Memphis Grizzlies v San Antonio Spurs - Game Two Getty Images

At the conclusion of the NBA’s Board of Governors meetings last week in Las Vegas, in addition to announcing a few minor rule changes, David Stern said that the anti-flopping rules that were in place for last season will continue without alteration.

“There was a report on our flopping rules and the competition committee thought they were working well and didn’t recommend any changes to them,” Stern said.

Just how well they’re working is certainly debatable. But the fact that the league has a policy in place for disciplining its players that wasn’t collectively bargained with the National Basketball Players Association (i.e., the union) may be cause for legal action.

From Ken Berger of CBSSports.com:

“We are now in the process of scheduling a case with our arbitrator to determine whether the NBA is allowed to unilaterally impose discipline in an area that exceeds the commissioner’s authority without the consent of the union,” NBPA interim executive director Ron Klempner told CBSSports.com on Tuesday. “It’s a subject they need to bargain with us, and we hope that the arbitrator will find that any type of discipline must be collectively bargained.”

When the league imposed the new flopping penalties, NBA spokesman Tim Frank said: “Our adoption of an anti-flopping rule is fully consistent with our rights and obligations under the collective bargaining agreement and the law.”

It’s a complicated situation legally speaking, even though it seems like from a practical standpoint that the league should be able to implement something like this without much resistance.

The fines associated with flopping don’t even start until a player’s second offense of the regular season, and are so minimal in relation to an NBA salary that the financial component has yet to prove to be a deterrent to the behavior, and likely won’t impact it anytime soon.

The public shaming of players who receive warnings is honestly more likely to curtail the behavior, although with a game or a playoff series on the line, don’t think for a second that players will hesitate to try to sell a call to an official in order to help their team gain a momentary advantage.

  1. money2long - Jul 23, 2013 at 9:37 PM

    is there a chalk outline in that picture above ? tony allen.. talk about milking.

  2. tigershark49 - Jul 23, 2013 at 9:46 PM

    If the league spokesman is correct when saying it is in the CBA, then this is a non issue. Quit flopping anyway and play some defense!

  3. ghelton03 - Jul 23, 2013 at 10:15 PM

    NBA is the only sport that I know people who won’t watch the sport, because of the officiating. That is sad and the NBA’s only response is to fine those that complain. Under Stern, there has never been any effort to improve officiating and under Stern there will never be any effort to improve it. There will only be fines to those that point out the elephant in the room. And, consider under Stern there was a ref convicted of cheating and is serving time. Can Stern fine me for saying that?
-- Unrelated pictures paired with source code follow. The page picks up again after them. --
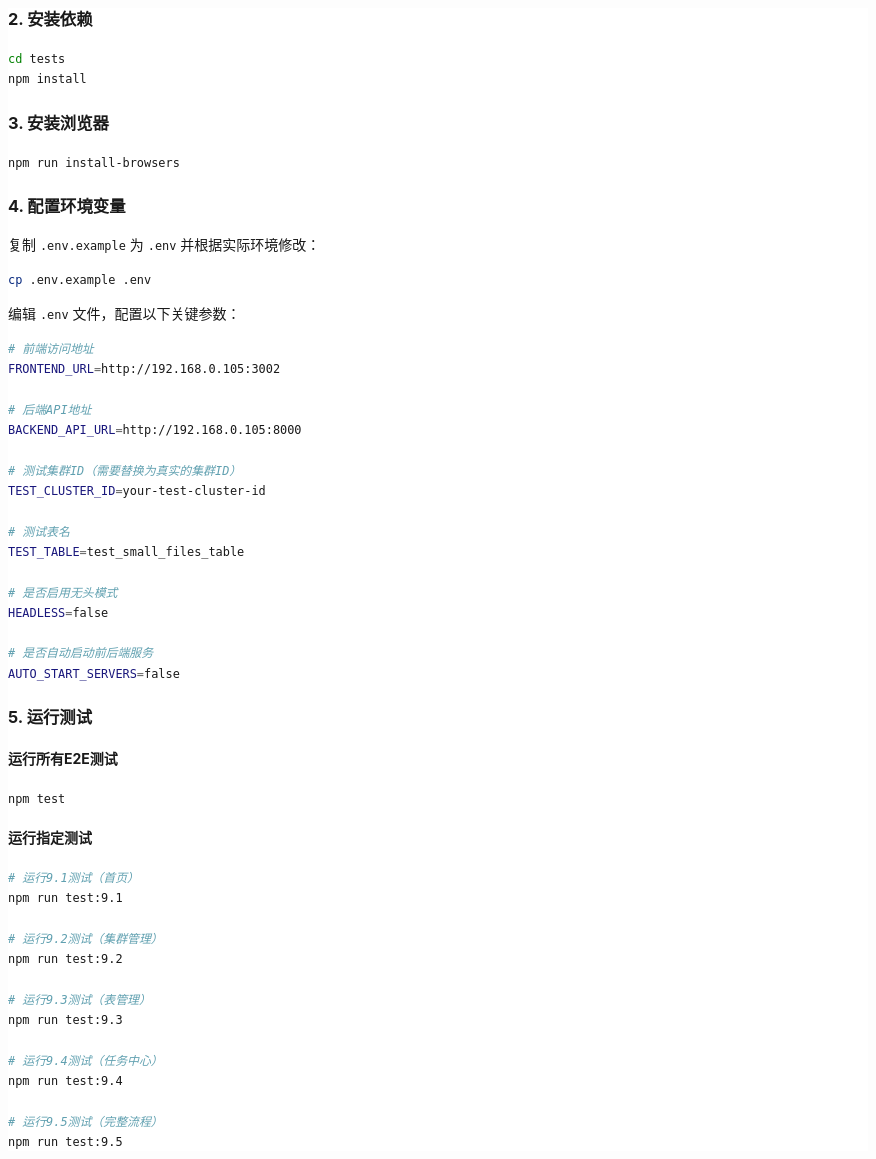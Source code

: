 ### 2. 安装依赖

```bash
cd tests
npm install
```

### 3. 安装浏览器

```bash
npm run install-browsers
```

### 4. 配置环境变量

复制 `.env.example` 为 `.env` 并根据实际环境修改：

```bash
cp .env.example .env
```

编辑 `.env` 文件，配置以下关键参数：

```bash
# 前端访问地址
FRONTEND_URL=http://192.168.0.105:3002

# 后端API地址
BACKEND_API_URL=http://192.168.0.105:8000

# 测试集群ID（需要替换为真实的集群ID）
TEST_CLUSTER_ID=your-test-cluster-id

# 测试表名
TEST_TABLE=test_small_files_table

# 是否启用无头模式
HEADLESS=false

# 是否自动启动前后端服务
AUTO_START_SERVERS=false
```

### 5. 运行测试

#### 运行所有E2E测试
```bash
npm test
```

#### 运行指定测试
```bash
# 运行9.1测试（首页）
npm run test:9.1

# 运行9.2测试（集群管理）
npm run test:9.2

# 运行9.3测试（表管理）
npm run test:9.3

# 运行9.4测试（任务中心）
npm run test:9.4

# 运行9.5测试（完整流程）
npm run test:9.5
```
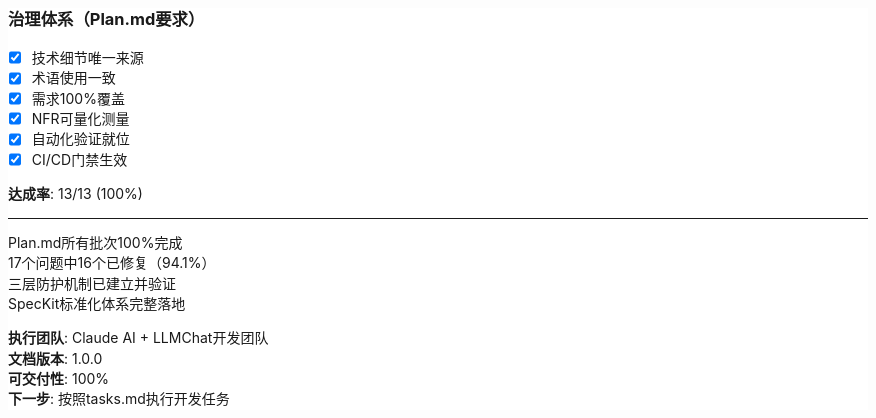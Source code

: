 ### 治理体系（Plan.md要求）
- [x] 技术细节唯一来源 
- [x] 术语使用一致 
- [x] 需求100%覆盖 
- [x] NFR可量化测量 
- [x] 自动化验证就位 
- [x] CI/CD门禁生效 

**达成率**: 13/13 (100%) 

---


   Plan.md所有批次100%完成                                     
   17个问题中16个已修复（94.1%）                               
   三层防护机制已建立并验证                                    
   SpecKit标准化体系完整落地                                   


**执行团队**: Claude AI + LLMChat开发团队  
**文档版本**: 1.0.0  
**可交付性**: 100%  
**下一步**: 按照tasks.md执行开发任务 
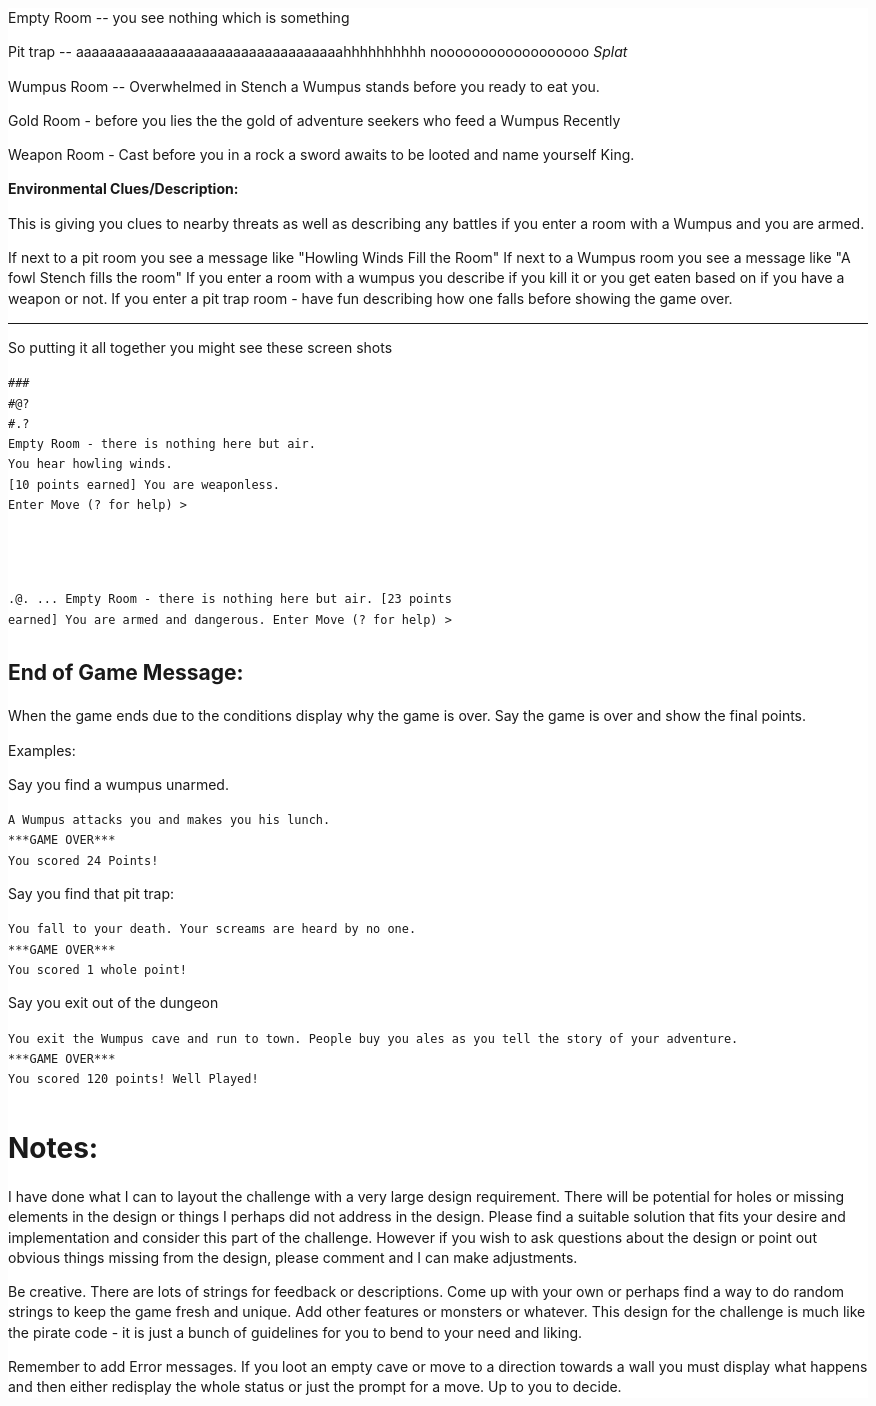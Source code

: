 <p>Empty Room -- you see nothing which is something</p>
<p>Pit trap -- aaaaaaaaaaaaaaaaaaaaaaaaaaaaaaaaaahhhhhhhhhh noooooooooooooooooo <em>Splat</em></p>
<p>Wumpus Room -- Overwhelmed in Stench a Wumpus stands before you ready to eat you.</p>
<p>Gold Room - before you lies the the gold of adventure seekers who feed a Wumpus Recently</p>
<p>Weapon Room - Cast before you in a rock a sword awaits to be looted and name yourself King.</p>
<p><strong>Environmental Clues/Description:</strong></p>
<p>This is giving you clues to nearby threats as well as describing any battles if you enter a room with a Wumpus and you are armed.</p>
<p>If next to a pit room you see a message like "Howling Winds Fill the Room"
If next to a Wumpus room you see a message like "A fowl Stench fills the room"
If you enter a room with a wumpus you describe if you kill it or you get eaten based on if you have a weapon or not.
If you enter a pit trap room - have fun describing how one falls before showing the game over.</p>
<hr/>
<p>So putting it all together you might see these screen shots</p>
<pre><code>###
#@?
#.?
Empty Room - there is nothing here but air.
You hear howling winds.
[10 points earned] You are weaponless.
Enter Move (? for help) &gt;


###
.@.
...
Empty Room - there is nothing here but air.
[23 points earned] You are armed and dangerous.
Enter Move (? for help) &gt;
</code></pre>
<h2>End of Game Message:</h2>
<p>When the game ends due to the conditions display why the game is over. Say the game is over and show the final points.</p>
<p>Examples: </p>
<p>Say you find a wumpus unarmed.</p>
<pre><code>A Wumpus attacks you and makes you his lunch.
***GAME OVER***
You scored 24 Points!
</code></pre>
<p>Say you find that pit trap:</p>
<pre><code>You fall to your death. Your screams are heard by no one.
***GAME OVER***
You scored 1 whole point!
</code></pre>
<p>Say you exit out of the dungeon</p>
<pre><code>You exit the Wumpus cave and run to town. People buy you ales as you tell the story of your adventure.
***GAME OVER***
You scored 120 points! Well Played!
</code></pre>
<h1><strong>Notes:</strong></h1>
<p>I have done what I can to layout the challenge with a very large design requirement. There will be potential for holes or missing elements in the design or things I perhaps did not address in the design. Please find a suitable solution that fits your desire and implementation and consider this part of the challenge. However if you wish to ask questions about the design or point out obvious things missing from the design, please comment and I can make adjustments.</p>
<p>Be creative. There are lots of strings for feedback or descriptions. Come up with your own or perhaps find a way to do random strings to keep the game fresh and unique. Add other features or monsters or whatever. This design for the challenge is much like the pirate code - it is just a bunch of guidelines for you to bend to your need and liking.</p>
<p>Remember to add Error messages. If you loot an empty cave or move to a direction towards a wall you must display what happens and then either redisplay the whole status or just the prompt for a move. Up to you to decide.</p>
  4. ghelton03 - Jul 23, 2013 at 10:24 PM

    NBA needs to figure out how to officiate:
    1. What is a foul and how to call it consistently.
    2. What is traveling and how to call it consistently
    3. What is a technical foul and how to call it consistently.
    4. What is a flop and how to call it consistently.

    Bottom line is NBA has much bigger issues to address than flopping, which they are not addressing. Is the NBA using flopping as a diversion to problems they cannot fix?

  5. northstarnic - Jul 23, 2013 at 11:16 PM

    Flopping is as NBA as apple pie is American.

    • mrwhiteshadez - Jul 24, 2013 at 9:24 AM

      ……..nope.

  6. davidly - Jul 24, 2013 at 4:47 AM

    American is as apple pie as the NBA is flopping.

  7. themagicfanguy - Jul 24, 2013 at 12:18 PM

    ……yup.

  8. ProBasketballPundit - Jul 24, 2013 at 12:35 PM

    The fines seemed to work initially then flopping came back in a major way when the stakes were raised in the playoffs. I would prefer to see the fines go away and the NBA impose a much stricter policy for obvious flops. For flops that are obviously intentional and very very exaggerated, the player should be suspended for a game. No escalating penalties or fines, just a 1-game suspension for every extremely obvious flop. Forget about the minor ones.